▶ _PROBLEM DETAILS_: Although the entries contain pictures, return everything else in them verbatim and omit the pictures.

▶ _RECORDS FOR THE TASK_:

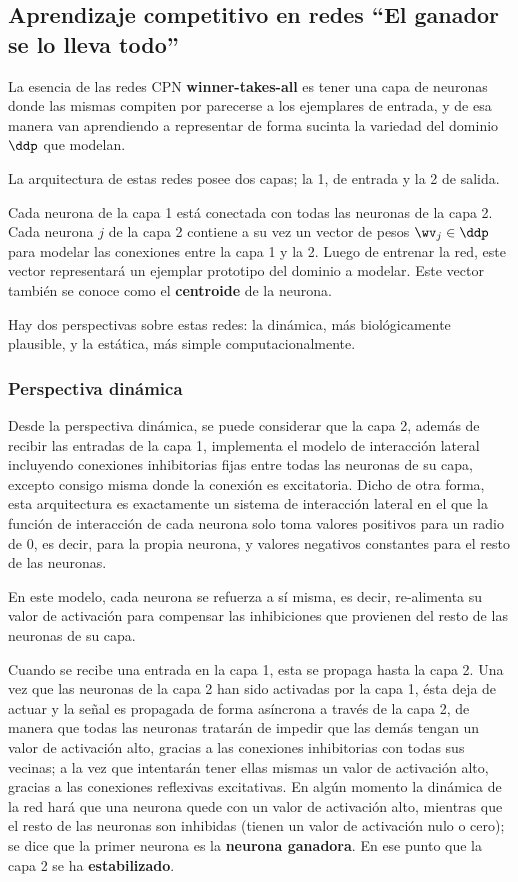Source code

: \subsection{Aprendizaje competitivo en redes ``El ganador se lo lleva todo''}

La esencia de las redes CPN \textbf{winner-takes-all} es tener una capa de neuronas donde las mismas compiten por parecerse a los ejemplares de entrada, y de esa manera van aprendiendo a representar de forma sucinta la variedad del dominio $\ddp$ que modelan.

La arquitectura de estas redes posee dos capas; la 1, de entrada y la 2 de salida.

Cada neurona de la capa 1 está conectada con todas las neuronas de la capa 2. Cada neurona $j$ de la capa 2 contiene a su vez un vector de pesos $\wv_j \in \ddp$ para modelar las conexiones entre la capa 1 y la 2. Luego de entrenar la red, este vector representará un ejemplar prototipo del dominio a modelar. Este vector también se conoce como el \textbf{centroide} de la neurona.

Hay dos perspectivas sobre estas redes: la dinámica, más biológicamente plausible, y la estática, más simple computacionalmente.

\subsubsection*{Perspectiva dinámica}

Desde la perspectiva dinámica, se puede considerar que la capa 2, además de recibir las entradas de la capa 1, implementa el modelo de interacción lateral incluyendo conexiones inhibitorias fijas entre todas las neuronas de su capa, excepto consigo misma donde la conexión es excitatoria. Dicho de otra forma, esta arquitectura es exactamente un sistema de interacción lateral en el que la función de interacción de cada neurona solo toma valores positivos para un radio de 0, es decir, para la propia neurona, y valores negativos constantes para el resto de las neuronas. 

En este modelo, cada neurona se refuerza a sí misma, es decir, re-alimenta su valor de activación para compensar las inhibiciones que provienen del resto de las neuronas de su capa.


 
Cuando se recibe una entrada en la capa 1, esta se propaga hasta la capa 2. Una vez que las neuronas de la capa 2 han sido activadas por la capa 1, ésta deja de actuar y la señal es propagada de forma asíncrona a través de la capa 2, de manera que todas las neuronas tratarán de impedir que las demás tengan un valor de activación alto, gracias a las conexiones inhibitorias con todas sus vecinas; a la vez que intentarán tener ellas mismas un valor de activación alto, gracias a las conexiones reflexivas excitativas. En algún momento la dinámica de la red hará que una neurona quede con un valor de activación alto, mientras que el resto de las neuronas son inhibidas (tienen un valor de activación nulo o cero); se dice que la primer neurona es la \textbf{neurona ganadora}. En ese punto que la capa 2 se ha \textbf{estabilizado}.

▶ _OUTPUT BELOW_:
Source code

: \subsection{Aprendizaje competitivo en redes ``El ganador se lo lleva todo''}

La esencia de las redes CPN \textbf{winner-takes-all} es tener una capa de neuronas donde las mismas compiten por parecerse a los ejemplares de entrada, y de esa manera van aprendiendo a representar de forma sucinta la variedad del dominio $\ddp$ que modelan.

La arquitectura de estas redes posee dos capas; la 1, de entrada y la 2 de salida.

Cada neurona de la capa 1 está conectada con todas las neuronas de la capa 2. Cada neurona $j$ de la capa 2 contiene a su vez un vector de pesos $\wv_j \in \ddp$ para modelar las conexiones entre la capa 1 y la 2. Luego de entrenar la red, este vector representará un ejemplar prototipo del dominio a modelar. Este vector también se conoce como el \textbf{centroide} de la neurona.

Hay dos perspectivas sobre estas redes: la dinámica, más biológicamente plausible, y la estática, más simple computacionalmente.

\subsubsection*{Perspectiva dinámica}

Desde la perspectiva dinámica, se puede considerar que la capa 2, además de recibir las entradas de la capa 1, implementa el modelo de interacción lateral incluyendo conexiones inhibitorias fijas entre todas las neuronas de su capa, excepto consigo misma donde la conexión es excitatoria. Dicho de otra forma, esta arquitectura es exactamente un sistema de interacción lateral en el que la función de interacción de cada neurona solo toma valores positivos para un radio de 0, es decir, para la propia neurona, y valores negativos constantes para el resto de las neuronas. 

En este modelo, cada neurona se refuerza a sí misma, es decir, re-alimenta su valor de activación para compensar las inhibiciones que provienen del resto de las neuronas de su capa.


 
Cuando se recibe una entrada en la capa 1, esta se propaga hasta la capa 2. Una vez que las neuronas de la capa 2 han sido activadas por la capa 1, ésta deja de actuar y la señal es propagada de forma asíncrona a través de la capa 2, de manera que todas las neuronas tratarán de impedir que las demás tengan un valor de activación alto, gracias a las conexiones inhibitorias con todas sus vecinas; a la vez que intentarán tener ellas mismas un valor de activación alto, gracias a las conexiones reflexivas excitativas. En algún momento la dinámica de la red hará que una neurona quede con un valor de activación alto, mientras que el resto de las neuronas son inhibidas (tienen un valor de activación nulo o cero); se dice que la primer neurona es la \textbf{neurona ganadora}. En ese punto que la capa 2 se ha \textbf{estabilizado}.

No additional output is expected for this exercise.